The Center City couple accused of identity theft dodged news cameras as they surrendered to face burglary charges.

Jocelyn Kirsch, 22, hides in a parka as she turns herself in. Photos of Kirsch have circulated widely since her arrest.
Jocelyn Kirsch, 22, hides in a parka as she turns herself in. Photos of Kirsch have circulated widely since her arrest.Read moreNBC10

The duo dubbed the "Bonnie and Clyde" of ID fraud kept their profile low and public interest running high yesterday as they dodged camera jockeys and reporters to turn themselves in on burglary charges.

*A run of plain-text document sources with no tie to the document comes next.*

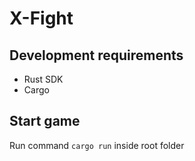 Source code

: # X-Fight

## Development requirements
- Rust SDK
- Cargo

## Start game

Run command `cargo run` inside root folder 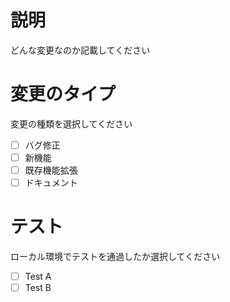 # 説明
どんな変更なのか記載してください

# 変更のタイプ
変更の種類を選択してください
- [ ] バグ修正
- [ ] 新機能
- [ ] 既存機能拡張
- [ ] ドキュメント

# テスト
ローカル環境でテストを通過したか選択してください
- [ ] Test A
- [ ] Test B

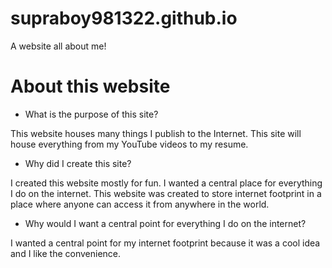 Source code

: # supraboy981322.github.io
A website all about me!

# About this website
- What is the purpose of this site?

This website houses many things I publish to the Internet. This site will house everything from my YouTube videos to my resume.


- Why did I create this site?

I created this website mostly for fun. I wanted a central place for everything I do on the internet. This website was created to store internet footprint in a place where anyone can access it from anywhere in the world.


- Why would I want a central point for everything I do on the internet?

I wanted a central point for my internet footprint because it was a cool idea and I like the convenience.
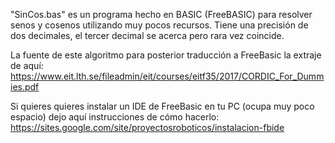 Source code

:"SinCos.bas" es un programa hecho en BASIC (FreeBASIC) para resolver senos y cosenos utilizando muy pocos recursos. Tiene una precisión de dos decimales, el tercer decimal se acerca pero rara vez coincide.

La fuente de este algoritmo para posterior traducción a FreeBasic la extraje de aquí: https://www.eit.lth.se/fileadmin/eit/courses/eitf35/2017/CORDIC_For_Dummies.pdf

Si quieres quieres instalar un IDE de FreeBasic en tu PC (ocupa muy poco espacio) dejo aquí instrucciones de cómo hacerlo: https://sites.google.com/site/proyectosroboticos/instalacion-fbide
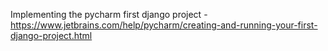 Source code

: Implementing the pycharm first django project - https://www.jetbrains.com/help/pycharm/creating-and-running-your-first-django-project.html
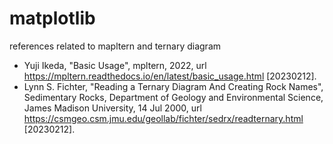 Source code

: # matplotlib
references related to mapltern and ternary diagram

+ Yuji Ikeda, "Basic Usage", mpltern, 2022, url https://mpltern.readthedocs.io/en/latest/basic_usage.html [20230212].
+ Lynn S. Fichter, "Reading a Ternary Diagram And Creating Rock Names", Sedimentary Rocks, Department of Geology and Environmental Science, James Madison University, 14 Jul 2000, url https://csmgeo.csm.jmu.edu/geollab/fichter/sedrx/readternary.html [20230212].
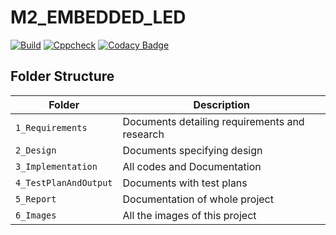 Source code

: # M2_EMBEDDED_LED
[![Build](https://github.com/AkhilaVulluri/M2_EMBEDDED_LED/actions/workflows/compile.yml/badge.svg)](https://github.com/AkhilaVulluri/M2_EMBEDDED_LED/actions/workflows/compile.yml)
[![Cppcheck](https://github.com/AkhilaVulluri/M2_EMBEDDED_LED/actions/workflows/cppcheck.yml/badge.svg)](https://github.com/AkhilaVulluri/M2_EMBEDDED_LED/actions/workflows/cppcheck.yml)
[![Codacy Badge](https://app.codacy.com/project/badge/Grade/526cdd664d5c44029e41a5bb791266dc)](https://www.codacy.com/gh/AkhilaVulluri/M2_EMBEDDED_LED/dashboard?utm_source=github.com&amp;utm_medium=referral&amp;utm_content=AkhilaVulluri/M2_EMBEDDED_LED&amp;utm_campaign=Badge_Grade)
## Folder Structure
| Folder | Description |
|---|---|
| `1_Requirements` | Documents detailing requirements and research |
| `2_Design` | Documents specifying design |
| `3_Implementation` | All codes and Documentation |
| `4_TestPlanAndOutput` | Documents with test plans |
| `5_Report` | Documentation of whole project |
| `6_Images` | All the images of this project |

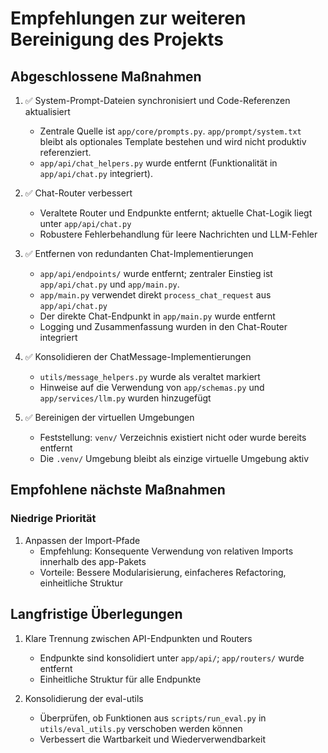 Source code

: # Empfehlungen zur weiteren Bereinigung des Projekts

## Abgeschlossene Maßnahmen

1. ✅ System-Prompt-Dateien synchronisiert und Code-Referenzen aktualisiert
   - Zentrale Quelle ist `app/core/prompts.py`. `app/prompt/system.txt` bleibt als optionales Template bestehen und wird nicht produktiv referenziert.
   - `app/api/chat_helpers.py` wurde entfernt (Funktionalität in `app/api/chat.py` integriert).

2. ✅ Chat-Router verbessert
   - Veraltete Router und Endpunkte entfernt; aktuelle Chat-Logik liegt unter `app/api/chat.py`
   - Robustere Fehlerbehandlung für leere Nachrichten und LLM-Fehler

3. ✅ Entfernen von redundanten Chat-Implementierungen
   - `app/api/endpoints/` wurde entfernt; zentraler Einstieg ist `app/api/chat.py` und `app/main.py`.
   - `app/main.py` verwendet direkt `process_chat_request` aus `app/api/chat.py`
   - Der direkte Chat-Endpunkt in `app/main.py` wurde entfernt
   - Logging und Zusammenfassung wurden in den Chat-Router integriert

4. ✅ Konsolidieren der ChatMessage-Implementierungen
   - `utils/message_helpers.py` wurde als veraltet markiert
   - Hinweise auf die Verwendung von `app/schemas.py` und `app/services/llm.py` wurden hinzugefügt

5. ✅ Bereinigen der virtuellen Umgebungen
   - Feststellung: `venv/` Verzeichnis existiert nicht oder wurde bereits entfernt
   - Die `.venv/` Umgebung bleibt als einzige virtuelle Umgebung aktiv

## Empfohlene nächste Maßnahmen

### Niedrige Priorität

1. Anpassen der Import-Pfade
   - Empfehlung: Konsequente Verwendung von relativen Imports innerhalb des app-Pakets
   - Vorteile: Bessere Modularisierung, einfacheres Refactoring, einheitliche Struktur

## Langfristige Überlegungen

1. Klare Trennung zwischen API-Endpunkten und Routers
   - Endpunkte sind konsolidiert unter `app/api/`; `app/routers/` wurde entfernt
   - Einheitliche Struktur für alle Endpunkte

2. Konsolidierung der eval-utils
   - Überprüfen, ob Funktionen aus `scripts/run_eval.py` in `utils/eval_utils.py` verschoben werden können
   - Verbessert die Wartbarkeit und Wiederverwendbarkeit
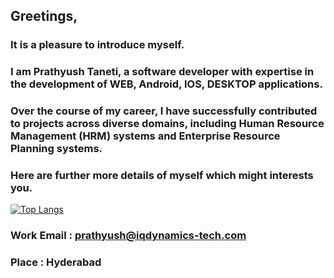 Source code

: ## Greetings,

### It is a pleasure to introduce myself. 

### I am Prathyush Taneti, a software developer with expertise in the development of WEB, Android, IOS, DESKTOP applications. 
### Over the course of my career, I have successfully contributed to projects across diverse domains, including Human Resource Management (HRM) systems and Enterprise Resource Planning systems. 

### Here are further more details of myself which might interests you.

[![Top Langs](https://github-readme-stats.vercel.app/api/top-langs/?username=PrathyushTaneti)](https://github.com/PrathyushTaneti/github-readme-stats)

### Work Email : prathyush@iqdynamics-tech.com
### Place : Hyderabad

<!--
**PrathyushTaneti/PrathyushTaneti** is a ✨ _special_ ✨ repository because its `README.md` (this file) appears on your GitHub profile.

Here are some ideas to get you started:

- 🔭 I’m currently working on ...
- 🌱 I’m currently learning ...
- 👯 I’m looking to collaborate on ...
- 🤔 I’m looking for help with ...
- 💬 Ask me about ...
- 📫 How to reach me: ...
- 😄 Pronouns: ...
- ⚡ Fun fact: ...
-->
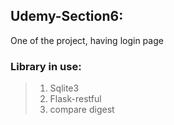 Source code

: ## Udemy-Section6:
One of the project, having login page 

### Library in use:
> 1. Sqlite3
> 2. Flask-restful 
> 3. compare digest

Investigators say Jocelyn Kirsch, 22, and Edward Anderton, 25, raised cash for a globe-trotting lifestyle by stealing identities, some of them from neighbors in their Center City condo. They had been free on bail after being arrested Friday on charges including forgery, identity theft, and unlawful use of a computer.

The two, scheduled to appear at a preliminary hearing on the charges today, were being processed last night on burglary charges.

Meanwhile, the world couldn't seem to get enough of their story, or at least of Kirsch, a senior at Drexel University.

Photographs of her looking, well, very well endowed went up on Web sites worldwide. There was Kirsch with her arms around French soldiers and her boyfriend, and of her flirting with the camera. The Brisbane Times of Australia posted one of her naked in a bubble bath.

The couple's travels to such places as Hawaii, Paris, and the Turks and Caicos Islands apparently inspired the actress in Kirsch. She seems to have struck enough coquettish poses to hold observers' interest for days.

Her boyfriend, a 2005 graduate of the University of Pennsylvania whom she calls Eddie, has been looking duller by the day. So much so that it prompted one reporter to ask an investigator whether Kirsch may have led Anderton astray.

"No," Detective Terry Sweeney responded emphatically. "It was a meeting of the minds."

Still, as the media teams huddled together in the cold outside the Central Detective Division yesterday, it was Kirsch they truly wanted to see. But they were out of luck. Neither half of the couple followed the schedule handed down by police: 4 p.m. surrender at Central Detectives.

Kirsch, concealed in a heavy parka, slipped into Police Headquarters, at Eighth and Race Streets, shortly before 4 p.m. Anderton was a surprise drop-in at the Fourth Police District, at 11th and Wharton Streets, about 30 minutes later. Police transported him to Central Detectives.

"We called the D.A.'s Office because we read the press clips that there were going to be other charges," said Ronald Greenblatt, Kirsch's Philadelphia attorney, as he left headquarters.

When asked by a reporter whether Kirsch was conceding that she had stolen identities, Greenblatt nodded slightly.

"People do this," he said. "They lose their center. It is usually not people who go to Penn or Drexel."

Kirsch's and Anderton's legal troubles may be just beginning. They still could face federal charges.

"We have been talking with the Philadelphia Police Department and with the Attorney General's Office," FBI spokeswoman Jerri Williams said yesterday. A decision on whether to file federal charges could come as early as late this week, she said.

The world can wait, as long as the photos keep coming.